» Document images with source code
· · ·

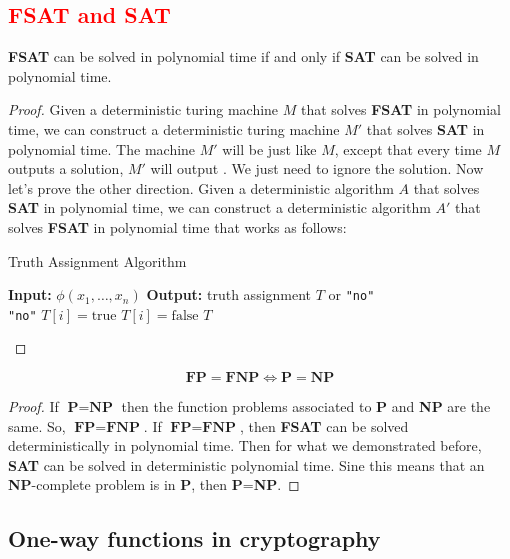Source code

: \newpage
\subsection{\textcolor{red}{FSAT and SAT}}
\begin{defbox}[\textcolor{red}{Proposition (Relation between FSAT and SAT)}]
    \textbf{FSAT} can be solved in polynomial time if and only if \textbf{SAT} can be solved in polynomial time.
\end{defbox}
\begin{proof}
Given a deterministic turing machine $M$ that solves \textbf{FSAT} in polynomial time, we can construct a deterministic turing machine $M'$ that solves \textbf{SAT} in polynomial time. The machine $M'$ will be just like $M$, except that every time $M$ outputs a solution, $M'$ will output . We just need to ignore the solution. Now let's prove the other direction. Given a deterministic algorithm $A$ that solves \textbf{SAT} in polynomial time, we can construct a deterministic algorithm $A'$ that solves \textbf{FSAT} in polynomial time that works as follows:

\begin{algorithm}
\caption{Truth Assignment Algorithm}
\begin{algorithmic}[1]
\State \textbf{Input:} $\phi(x_1, \ldots, x_n)$
\State \textbf{Output:} truth assignment $T$ or \texttt{"no"}
\\
    \State \Return \texttt{"no"}
\EndIf
{}
        \State $T[i] = \text{true}$
    \Else
        \State $T[i] = \text{false}$
    \EndIf
\EndFor
\State \Return $T$
\end{algorithmic}
\end{algorithm}
\end{proof}
\begin{defbox}[Theorem]
    $$\textbf{FP}=\textbf{FNP} \iff \textbf{P}=\textbf{NP}$$
\end{defbox}
\begin{proof}
    If $\textbf{P}=\textbf{NP}$ then the function problems associated to \textbf{P} and \textbf{NP} are the same. So, $\textbf{FP}=\textbf{FNP}$.
    If $\textbf{FP}=\textbf{FNP}$, then \textbf{FSAT} can be solved deterministically in polynomial time. Then for what we demonstrated before, \textbf{SAT} can be solved in deterministic polynomial time. Sine this means that an \textbf{NP}-complete problem is in \textbf{P}, then \textbf{P}=\textbf{NP}. 
\end{proof}

\newpage
\subsection{One-way functions in cryptography}

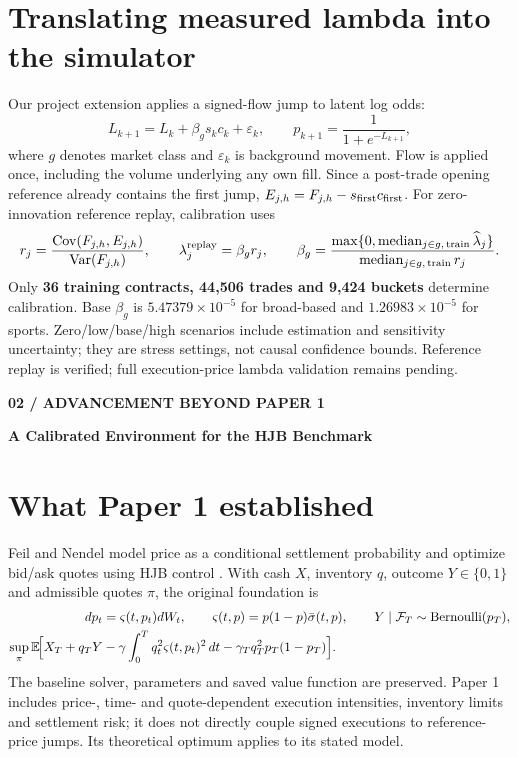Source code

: \documentclass[11pt,letterpaper]{article}
\newcommand{\Cov}{\operatorname{Cov}}
\newcommand{\Var}{\operatorname{Var}}
\newcommand{\E}{\mathbb{E}}
\newcommand{\pagebanner}[2]{%
  {\sffamily\footnotesize\bfseries\color{teal} #1\par}\vspace{3pt}%
  {\sffamily\fontsize{20}{23}\selectfont\bfseries\color{navy} #2\par}\vspace{5pt}}
\begin{document}
\section{Translating measured lambda into the simulator}
Our project extension applies a signed-flow jump to latent log odds:
\begin{equation}
 L_{k+1}=L_k+\beta_g s_kc_k+\varepsilon_k,
 \qquad p_{k+1}=\frac{1}{1+e^{-L_{k+1}}},
 \label{eq:impact}
\end{equation}
where $g$ denotes market class and $\varepsilon_k$ is background movement. Flow is applied once, including the volume underlying any own fill. Since a post-trade opening reference already contains the first jump, $E_{j,h}=F_{j,h}-s_{\rm first}c_{\rm first}$. For zero-innovation reference replay, calibration uses
\begin{equation}
 r_j=\frac{\Cov(F_{j,h},E_{j,h})}{\Var(F_{j,h})},\qquad
 \lambda_j^{\rm replay}=\beta_g r_j,\qquad
 \beta_g=\frac{\max\{0,\operatorname{median}_{j\in g,\,\mathrm{train}}\widehat\lambda_j\}}
 {\operatorname{median}_{j\in g,\,\mathrm{train}}r_j}.
 \label{eq:mapping}
\end{equation}
Only \textbf{36 training contracts, 44,506 trades and 9,424 buckets} determine calibration. Base $\beta_g$ is $5.47379\times10^{-5}$ for broad-based and $1.26983\times10^{-5}$ for sports. Zero/low/base/high scenarios include estimation and sensitivity uncertainty; they are stress settings, not causal confidence bounds. Reference replay is verified; full execution-price lambda validation remains pending.

\newpage
\pagebanner{02 / ADVANCEMENT BEYOND PAPER 1}{A Calibrated Environment for the HJB Benchmark}

\section{What Paper 1 established}
Feil and Nendel model price as a conditional settlement probability and optimize bid/ask quotes using HJB control \cite{feil}. With cash $X$, inventory $q$, outcome $Y\in\{0,1\}$ and admissible quotes $\pi$, the original foundation is
\begin{align}
 dp_t&=\varsigma(t,p_t)dW_t,
 \qquad \varsigma(t,p)=p(1-p)\bar\sigma(t,p),
 \qquad Y\mid\mathcal F_T\sim\operatorname{Bernoulli}(p_T), \label{eq:paper1price}\\
 \sup_{\pi}\E\!\Bigl[X_T+q_TY
 &-\gamma\int_0^T q_t^2\varsigma(t,p_t)^2\,dt
 -\gamma_Tq_T^2p_T(1-p_T)\Bigr]. \label{eq:paper1objective}
\end{align}
The baseline solver, parameters and saved value function are preserved. Paper 1 includes price-, time- and quote-dependent execution intensities, inventory limits and settlement risk; it does not directly couple signed executions to reference-price jumps. Its theoretical optimum applies to its stated model.
\end{document}
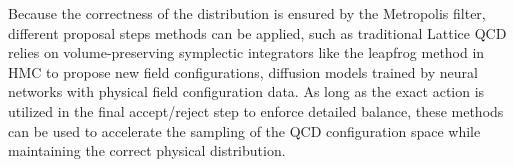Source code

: Because the correctness of the distribution is ensured by the Metropolis filter, different proposal steps methods can be applied, such as traditional Lattice QCD relies on volume-preserving symplectic integrators like the leapfrog method in HMC to propose new field configurations, diffusion models trained by neural networks with physical field configuration data. As long as the exact action is utilized in the final accept/reject step to enforce detailed balance, these methods can be used to accelerate the sampling of the QCD configuration space while maintaining the correct physical distribution.
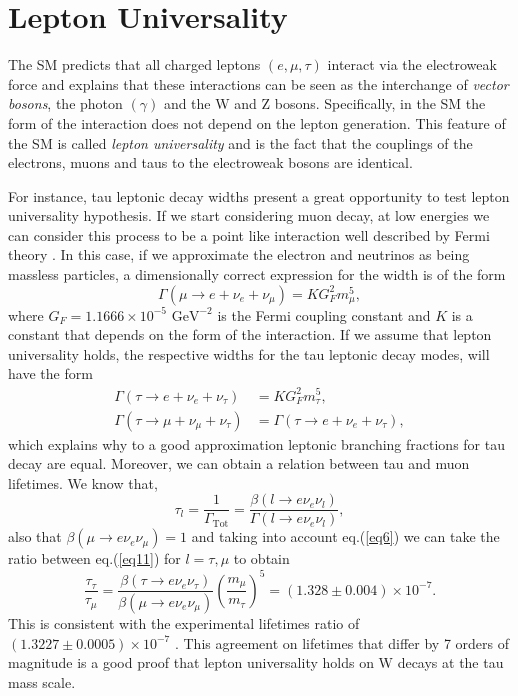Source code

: \section{Lepton Universality}\label{chap2sec2}
The SM predicts that all charged leptons $(e,\mu,\tau)$ interact via the electroweak force and explains that these interactions can be seen as the interchange of \textit{vector bosons}, the photon $(\gamma)$ and the W and Z bosons. Specifically, in the SM the form of the interaction does not depend on the lepton generation. This feature of the SM is called \textit{lepton universality} and is the fact that the couplings of the electrons, muons and taus to the electroweak bosons are identical. 

For instance, tau leptonic decay widths present a great opportunity to test lepton universality hypothesis. If we start considering muon decay, at low energies we can consider this process to be a point like interaction well described by Fermi theory \cite{FermiTheory}. In this case, if we approximate the electron and neutrinos as being massless particles, a dimensionally correct expression for the width is of the form
\begin{equation}
	\Gamma(\mu\to e+\nu_e +\nu_\mu)=KG_{F}^{2}m_{\mu}^{5},
\end{equation} 
where $G_F=1.1666\times 10^{-5} \text{ GeV}^{-2}$ is the Fermi coupling constant and $K$ is a constant that depends on the form of the interaction. If we assume that lepton universality holds, the respective widths for the tau leptonic decay modes, will have the form
\begin{align}
\Gamma(\tau\to e+\nu_e +\nu_\tau)&=KG_{F}^{2}m_{\tau}^{5},
\\
\Gamma(\tau\to \mu+\nu_\mu +\nu_\tau)&=\Gamma(\tau\to e+\nu_e +\nu_\tau),
\end{align}  
which explains why to a good approximation leptonic branching fractions for tau decay are equal. Moreover, we can obtain a relation between tau and muon lifetimes. We know that,
\begin{equation}
	\tau_l=\frac{1}{\Gamma_\text{Tot}}=\frac{\beta(l\to e\nu_e \nu_l)}{\Gamma(l\to e\nu_e \nu_l)},
	\label{eq11}
\end{equation}
also that $\beta(\mu\to e\nu_e \nu_\mu)=1$ and taking into account eq.(\ref{eq6}) we can take the ratio between eq.(\ref{eq11}) for $l=\tau ,\mu$ to obtain
\begin{equation}
\frac{\tau_\tau}{\tau_\mu}=\frac{\beta(\tau\to e\nu_e \nu_\tau)}{\beta(\mu\to e\nu_e \nu_\mu)}\left(\frac{m_\mu}{m_\tau}\right)^5=(1.328\pm 0.004)\times 10^{-7}.
\end{equation}
This is consistent with the experimental lifetimes ratio of $(1.3227\pm 0.0005)\times10^{-7}$ \cite{Martin:1992rg}. This agreement on lifetimes that differ by 7 orders of magnitude is a good proof that lepton universality holds on W decays at the tau mass scale.

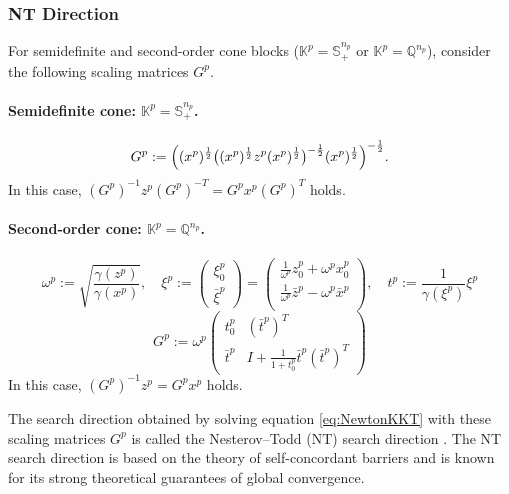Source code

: \subsubsection{NT Direction}
For semidefinite and second-order cone blocks ($\mathbb{K}^p = \mathbb{S}^{n_p}_+$ or $\mathbb{K}^p = \mathbb{Q}^{n_p}$), consider the following scaling matrices $G^p$.

\paragraph{Semidefinite cone: \(\mathbb{K}^p = \mathbb{S}^{n_p}_+\).}
\[
  G^p 
  := 
    \Bigl( (x^p)^{\frac12} \bigl( (x^p)^{\frac12} z^p (x^p)^{\frac12} \bigr)^{-\frac12} (x^p)^{\frac12} \Bigr)^{-\frac12}.
\]
In this case, $(G^p)^{-1} z^p (G^p)^{-T} = G^p x^p (G^p)^T$ holds. 

\paragraph{Second-order cone: \(\mathbb{K}^p = \mathbb{Q}^{n_p}\).}
\begin{equation}
    \omega^p := \sqrt{\frac{\gamma(z^p)}{\gamma(x^p)}}, 
    \quad 
    \xi^p 
    := \begin{pmatrix} \xi^p_0 \\ \bar{\xi}^p \end{pmatrix} 
    = \begin{pmatrix}
        \frac{1}{\omega^p} z^p_0 + \omega^p x^p_0 \\
        \frac{1}{\omega^p} \bar{z}^p - \omega^p \bar{x}^p \\
    \end{pmatrix},
    \quad
    t^p := \frac{1}{\gamma(\xi^p)}\xi^p
    \label{eq:scaling_mat_NT_socp_aux}
\end{equation}
\begin{equation}
    G^p := \omega^p \begin{pmatrix}
        t^p_0 & (\bar{t}^p)^T \\
        \bar{t}^p & I+\frac{1}{1 + t^p_0} \bar{t}^p(\bar{t}^p)^T
    \end{pmatrix}
    \label{eq:scaling_mat_NT_socp}
\end{equation}
In this case, $(G^p)^{-1} z^p = G^p x^p$ holds.

\medskip 

The search direction obtained by solving equation \eqref{eq:NewtonKKT} with these scaling matrices $G^p$ is called the Nesterov--Todd (NT) search direction \cite{Nesterov1997,todd1998}. 
The NT search direction is based on the theory of self-concordant barriers and is known for its strong theoretical guarantees of global convergence.

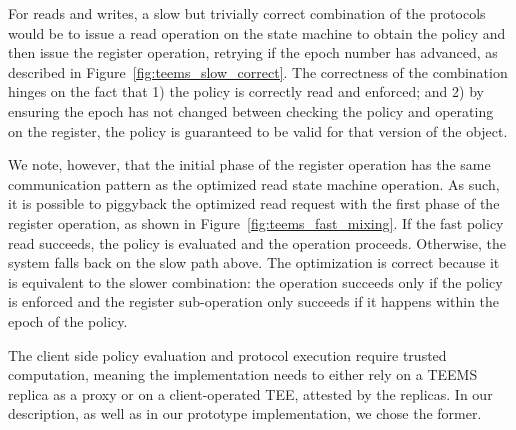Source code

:For reads and writes, a slow but trivially correct combination of
the protocols would be to issue a read operation on the state
machine to obtain the policy and then issue the register
operation, retrying if the epoch number has advanced, as described in Figure~\ref{fig:teems_slow_correct}.
The correctness of the combination hinges on the fact that 1) the
policy is correctly read and enforced; and 2) by ensuring the epoch
has not changed between checking the policy and operating on the
register, the policy is guaranteed to be valid for that version of the
object.


We note, however, that the initial phase of the register operation has
the same communication pattern as the optimized read state machine
operation. As such, it is possible to piggyback the optimized read
request with the first phase of the register operation, as shown in
Figure~\ref{fig:teems_fast_mixing}. If the fast policy read succeeds,
the policy is evaluated and the operation proceeds.  Otherwise, the
system falls back on the slow path above. The optimization is correct
because it is equivalent to the slower combination: the operation
succeeds only if the policy is enforced and the register sub-operation
only succeeds if it happens within the epoch of the policy.

The client side policy evaluation and protocol execution require
trusted computation, meaning the implementation needs to either
rely on a \ac{TEEMS} replica as a proxy or on a client-operated \ac{TEE},
attested by the replicas. In our description, as well as in our
prototype implementation, we chose the former.

%
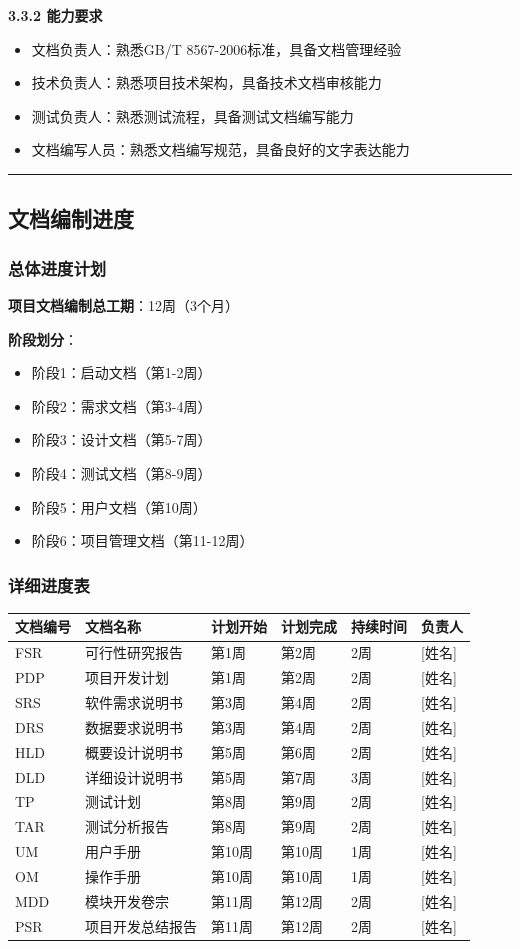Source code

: \documentclass[12pt,a4paper]{article}
\numberwithin{equation}{section}  %
\begin{document}
\textbf{3.3.2 能力要求}
\begin{itemize}
\item 文档负责人：熟悉GB/T 8567-2006标准，具备文档管理经验
\item 技术负责人：熟悉项目技术架构，具备技术文档审核能力
\item 测试负责人：熟悉测试流程，具备测试文档编写能力
\item 文档编写人员：熟悉文档编写规范，具备良好的文字表达能力
\end{itemize}

\hrule
\subsection{文档编制进度}
\subsubsection{总体进度计划}
\textbf{项目文档编制总工期}：12周（3个月）

\textbf{阶段划分}：
\begin{itemize}
\item 阶段1：启动文档（第1-2周）
\item 阶段2：需求文档（第3-4周）
\item 阶段3：设计文档（第5-7周）
\item 阶段4：测试文档（第8-9周）
\item 阶段5：用户文档（第10周）
\item 阶段6：项目管理文档（第11-12周）
\end{itemize}

\subsubsection{详细进度表}
\begin{longtable}{|p{2.67cm}|p{2.67cm}|p{2.67cm}|p{2.67cm}|p{2.67cm}|p{2.67cm}|}
\hline
文档编号 & 文档名称 & 计划开始 & 计划完成 & 持续时间 & 负责人 \\
\hline
FSR & 可行性研究报告 & 第1周 & 第2周 & 2周 & [姓名] \\
PDP & 项目开发计划 & 第1周 & 第2周 & 2周 & [姓名] \\
SRS & 软件需求说明书 & 第3周 & 第4周 & 2周 & [姓名] \\
DRS & 数据要求说明书 & 第3周 & 第4周 & 2周 & [姓名] \\
HLD & 概要设计说明书 & 第5周 & 第6周 & 2周 & [姓名] \\
DLD & 详细设计说明书 & 第5周 & 第7周 & 3周 & [姓名] \\
TP & 测试计划 & 第8周 & 第9周 & 2周 & [姓名] \\
TAR & 测试分析报告 & 第8周 & 第9周 & 2周 & [姓名] \\
UM & 用户手册 & 第10周 & 第10周 & 1周 & [姓名] \\
OM & 操作手册 & 第10周 & 第10周 & 1周 & [姓名] \\
MDD & 模块开发卷宗 & 第11周 & 第12周 & 2周 & [姓名] \\
PSR & 项目开发总结报告 & 第11周 & 第12周 & 2周 & [姓名] \\
\hline
\end{longtable}
\end{document}
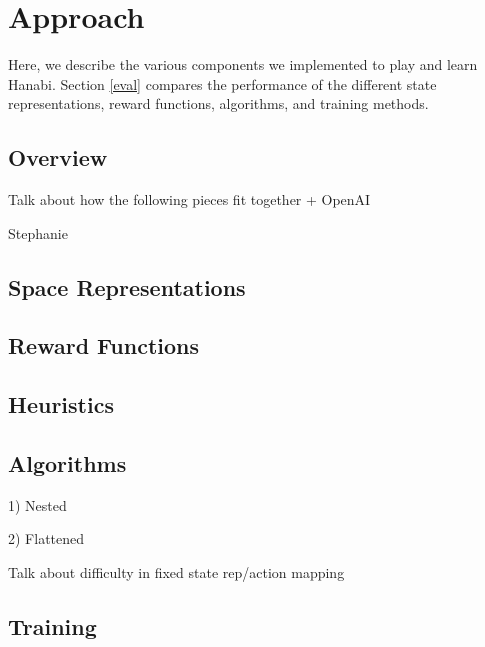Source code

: \section{Approach}
\label{approach}

Here, we describe the various components we implemented to play and learn
Hanabi. Section \ref{eval} compares the performance of the different
state representations, reward functions, algorithms, and training
methods.

\subsection{Overview}

Talk about how the following pieces fit together + OpenAI



Stephanie
\subsection{Space Representations}
\subsection{Reward Functions}
\subsection{Heuristics}
\subsection{Algorithms}



1) Nested

2) Flattened

Talk about difficulty in fixed state rep/action mapping

\subsection{Training}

· · ·

» EXERCISE
For this exercise, please output exactly the lines above starting at the line with "register, the policy" and ending at the line with "the policy is evaluated", ends included.

» RESULT
register, the policy is guaranteed to be valid for that version of the
object.


We note, however, that the initial phase of the register operation has
the same communication pattern as the optimized read state machine
operation. As such, it is possible to piggyback the optimized read
request with the first phase of the register operation, as shown in
Figure~\ref{fig:teems_fast_mixing}. If the fast policy read succeeds,
the policy is evaluated and the operation proceeds.  Otherwise, the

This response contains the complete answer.